§ Dataset entries
===============

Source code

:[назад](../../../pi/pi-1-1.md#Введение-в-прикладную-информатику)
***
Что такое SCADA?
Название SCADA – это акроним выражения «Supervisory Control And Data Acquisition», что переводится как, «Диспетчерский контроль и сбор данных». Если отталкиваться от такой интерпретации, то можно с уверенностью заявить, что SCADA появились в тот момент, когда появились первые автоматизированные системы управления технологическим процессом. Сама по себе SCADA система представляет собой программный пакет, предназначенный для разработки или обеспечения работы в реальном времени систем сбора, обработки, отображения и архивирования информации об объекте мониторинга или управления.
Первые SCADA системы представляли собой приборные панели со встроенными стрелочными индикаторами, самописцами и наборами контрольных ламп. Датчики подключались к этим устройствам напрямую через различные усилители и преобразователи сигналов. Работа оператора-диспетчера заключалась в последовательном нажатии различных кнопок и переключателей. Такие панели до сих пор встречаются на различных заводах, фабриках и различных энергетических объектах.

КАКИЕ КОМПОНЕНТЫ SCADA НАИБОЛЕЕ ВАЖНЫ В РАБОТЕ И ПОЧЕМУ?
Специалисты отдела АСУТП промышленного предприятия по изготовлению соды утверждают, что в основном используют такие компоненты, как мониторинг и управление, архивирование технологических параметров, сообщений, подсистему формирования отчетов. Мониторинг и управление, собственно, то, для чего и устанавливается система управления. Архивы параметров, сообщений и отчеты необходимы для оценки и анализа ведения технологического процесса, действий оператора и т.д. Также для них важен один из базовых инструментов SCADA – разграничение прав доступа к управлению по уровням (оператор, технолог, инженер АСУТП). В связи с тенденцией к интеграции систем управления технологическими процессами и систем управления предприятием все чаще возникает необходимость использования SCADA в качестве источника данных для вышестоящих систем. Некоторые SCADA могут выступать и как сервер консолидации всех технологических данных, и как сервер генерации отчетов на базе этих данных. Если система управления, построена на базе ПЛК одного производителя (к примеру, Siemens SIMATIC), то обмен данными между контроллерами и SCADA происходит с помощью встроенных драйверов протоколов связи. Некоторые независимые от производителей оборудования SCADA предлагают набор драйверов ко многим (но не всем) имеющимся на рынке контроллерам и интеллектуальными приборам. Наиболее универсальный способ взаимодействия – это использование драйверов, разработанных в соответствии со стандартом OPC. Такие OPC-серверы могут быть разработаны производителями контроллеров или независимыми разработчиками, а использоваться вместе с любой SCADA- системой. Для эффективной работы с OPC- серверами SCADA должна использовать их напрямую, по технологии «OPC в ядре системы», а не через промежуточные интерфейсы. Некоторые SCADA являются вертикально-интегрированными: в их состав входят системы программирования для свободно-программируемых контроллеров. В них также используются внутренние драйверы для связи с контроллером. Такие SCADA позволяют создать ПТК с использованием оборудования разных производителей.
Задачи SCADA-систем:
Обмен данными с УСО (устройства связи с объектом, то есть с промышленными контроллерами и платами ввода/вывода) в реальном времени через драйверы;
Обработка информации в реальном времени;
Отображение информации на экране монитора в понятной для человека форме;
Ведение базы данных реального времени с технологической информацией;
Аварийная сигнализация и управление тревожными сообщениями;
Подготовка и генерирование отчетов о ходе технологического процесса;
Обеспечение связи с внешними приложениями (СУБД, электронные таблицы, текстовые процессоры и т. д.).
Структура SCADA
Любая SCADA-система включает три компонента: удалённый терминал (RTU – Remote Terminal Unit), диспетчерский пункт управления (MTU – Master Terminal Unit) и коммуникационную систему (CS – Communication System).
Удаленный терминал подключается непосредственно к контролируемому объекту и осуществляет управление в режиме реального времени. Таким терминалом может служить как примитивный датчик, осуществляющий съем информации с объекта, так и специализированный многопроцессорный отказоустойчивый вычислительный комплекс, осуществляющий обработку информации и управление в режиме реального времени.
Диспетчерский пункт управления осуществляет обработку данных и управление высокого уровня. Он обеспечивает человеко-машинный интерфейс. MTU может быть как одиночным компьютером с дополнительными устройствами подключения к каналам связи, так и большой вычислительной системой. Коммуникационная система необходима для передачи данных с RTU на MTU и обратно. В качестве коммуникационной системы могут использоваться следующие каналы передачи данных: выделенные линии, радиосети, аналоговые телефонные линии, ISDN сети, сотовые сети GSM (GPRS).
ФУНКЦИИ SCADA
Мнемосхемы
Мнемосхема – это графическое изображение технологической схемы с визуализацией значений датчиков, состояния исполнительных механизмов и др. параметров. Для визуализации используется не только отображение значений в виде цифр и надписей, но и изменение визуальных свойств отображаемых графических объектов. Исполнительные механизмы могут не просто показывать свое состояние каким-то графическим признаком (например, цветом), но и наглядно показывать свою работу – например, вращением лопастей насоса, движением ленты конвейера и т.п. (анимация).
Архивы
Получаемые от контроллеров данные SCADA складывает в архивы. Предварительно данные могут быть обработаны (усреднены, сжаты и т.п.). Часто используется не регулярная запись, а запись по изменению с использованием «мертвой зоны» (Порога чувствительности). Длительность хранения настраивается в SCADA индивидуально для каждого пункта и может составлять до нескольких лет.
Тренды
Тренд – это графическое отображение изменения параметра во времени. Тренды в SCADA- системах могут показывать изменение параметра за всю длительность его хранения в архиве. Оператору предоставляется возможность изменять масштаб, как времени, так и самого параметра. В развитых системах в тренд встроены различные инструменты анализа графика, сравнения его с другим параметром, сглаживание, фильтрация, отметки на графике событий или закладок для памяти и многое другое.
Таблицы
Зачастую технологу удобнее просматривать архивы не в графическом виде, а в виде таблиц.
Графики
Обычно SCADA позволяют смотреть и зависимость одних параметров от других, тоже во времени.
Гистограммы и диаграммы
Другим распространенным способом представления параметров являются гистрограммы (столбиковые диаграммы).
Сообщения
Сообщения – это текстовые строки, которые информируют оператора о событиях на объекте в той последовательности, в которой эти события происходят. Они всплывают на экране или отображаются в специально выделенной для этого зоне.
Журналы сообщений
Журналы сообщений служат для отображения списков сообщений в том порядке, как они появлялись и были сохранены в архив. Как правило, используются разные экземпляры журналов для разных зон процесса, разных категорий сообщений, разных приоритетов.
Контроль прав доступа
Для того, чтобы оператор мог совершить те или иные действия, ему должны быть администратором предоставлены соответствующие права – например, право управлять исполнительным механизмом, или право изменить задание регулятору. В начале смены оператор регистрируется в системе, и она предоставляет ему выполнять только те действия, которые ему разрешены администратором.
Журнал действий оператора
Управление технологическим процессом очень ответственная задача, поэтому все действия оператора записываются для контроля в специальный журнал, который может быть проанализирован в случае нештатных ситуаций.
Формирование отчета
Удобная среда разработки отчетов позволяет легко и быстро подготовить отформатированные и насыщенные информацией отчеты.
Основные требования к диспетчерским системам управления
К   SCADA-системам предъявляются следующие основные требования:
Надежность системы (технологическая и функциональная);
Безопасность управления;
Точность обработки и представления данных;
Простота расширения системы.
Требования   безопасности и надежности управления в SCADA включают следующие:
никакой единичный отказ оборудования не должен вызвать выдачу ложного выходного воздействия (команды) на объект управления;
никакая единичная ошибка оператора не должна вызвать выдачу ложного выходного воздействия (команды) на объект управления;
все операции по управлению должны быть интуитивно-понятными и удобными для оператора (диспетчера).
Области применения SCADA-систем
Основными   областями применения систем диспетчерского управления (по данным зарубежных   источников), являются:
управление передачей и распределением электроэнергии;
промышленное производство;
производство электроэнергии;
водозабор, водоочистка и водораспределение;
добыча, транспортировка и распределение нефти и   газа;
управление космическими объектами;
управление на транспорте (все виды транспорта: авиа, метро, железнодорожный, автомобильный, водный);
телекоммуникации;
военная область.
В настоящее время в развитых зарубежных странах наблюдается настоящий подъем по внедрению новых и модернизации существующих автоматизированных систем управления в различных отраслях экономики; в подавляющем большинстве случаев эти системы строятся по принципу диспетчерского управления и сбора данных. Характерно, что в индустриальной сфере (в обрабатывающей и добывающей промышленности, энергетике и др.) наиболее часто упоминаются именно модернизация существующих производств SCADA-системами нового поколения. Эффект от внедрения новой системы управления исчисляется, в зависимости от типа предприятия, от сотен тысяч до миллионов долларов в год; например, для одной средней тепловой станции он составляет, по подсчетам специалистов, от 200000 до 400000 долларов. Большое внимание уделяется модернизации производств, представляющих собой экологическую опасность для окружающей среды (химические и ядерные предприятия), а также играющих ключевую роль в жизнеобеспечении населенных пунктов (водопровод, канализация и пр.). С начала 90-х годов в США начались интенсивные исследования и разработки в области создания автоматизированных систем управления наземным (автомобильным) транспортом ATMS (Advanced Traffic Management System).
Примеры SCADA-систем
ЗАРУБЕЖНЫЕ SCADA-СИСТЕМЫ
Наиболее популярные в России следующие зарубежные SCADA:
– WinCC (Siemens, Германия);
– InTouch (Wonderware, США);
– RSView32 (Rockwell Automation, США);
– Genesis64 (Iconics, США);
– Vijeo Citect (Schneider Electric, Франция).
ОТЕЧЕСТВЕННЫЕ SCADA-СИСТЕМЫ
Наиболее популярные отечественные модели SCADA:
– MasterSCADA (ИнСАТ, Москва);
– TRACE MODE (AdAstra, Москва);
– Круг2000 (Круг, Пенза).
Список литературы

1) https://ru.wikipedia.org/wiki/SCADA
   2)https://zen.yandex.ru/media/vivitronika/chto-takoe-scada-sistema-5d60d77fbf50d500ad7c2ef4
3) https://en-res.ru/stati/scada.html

===============

§ Your objective
There is a run of lines above from the one with "Обычно SCADA позволяют" to the one with "Сообщения – это"; print exactly that run, both ends included, and nothing else.

§ Task solution
Обычно SCADA позволяют смотреть и зависимость одних параметров от других, тоже во времени.
Гистограммы и диаграммы
Другим распространенным способом представления параметров являются гистрограммы (столбиковые диаграммы).
Сообщения
Сообщения – это текстовые строки, которые информируют оператора о событиях на объекте в той последовательности, в которой эти события происходят. Они всплывают на экране или отображаются в специально выделенной для этого зоне.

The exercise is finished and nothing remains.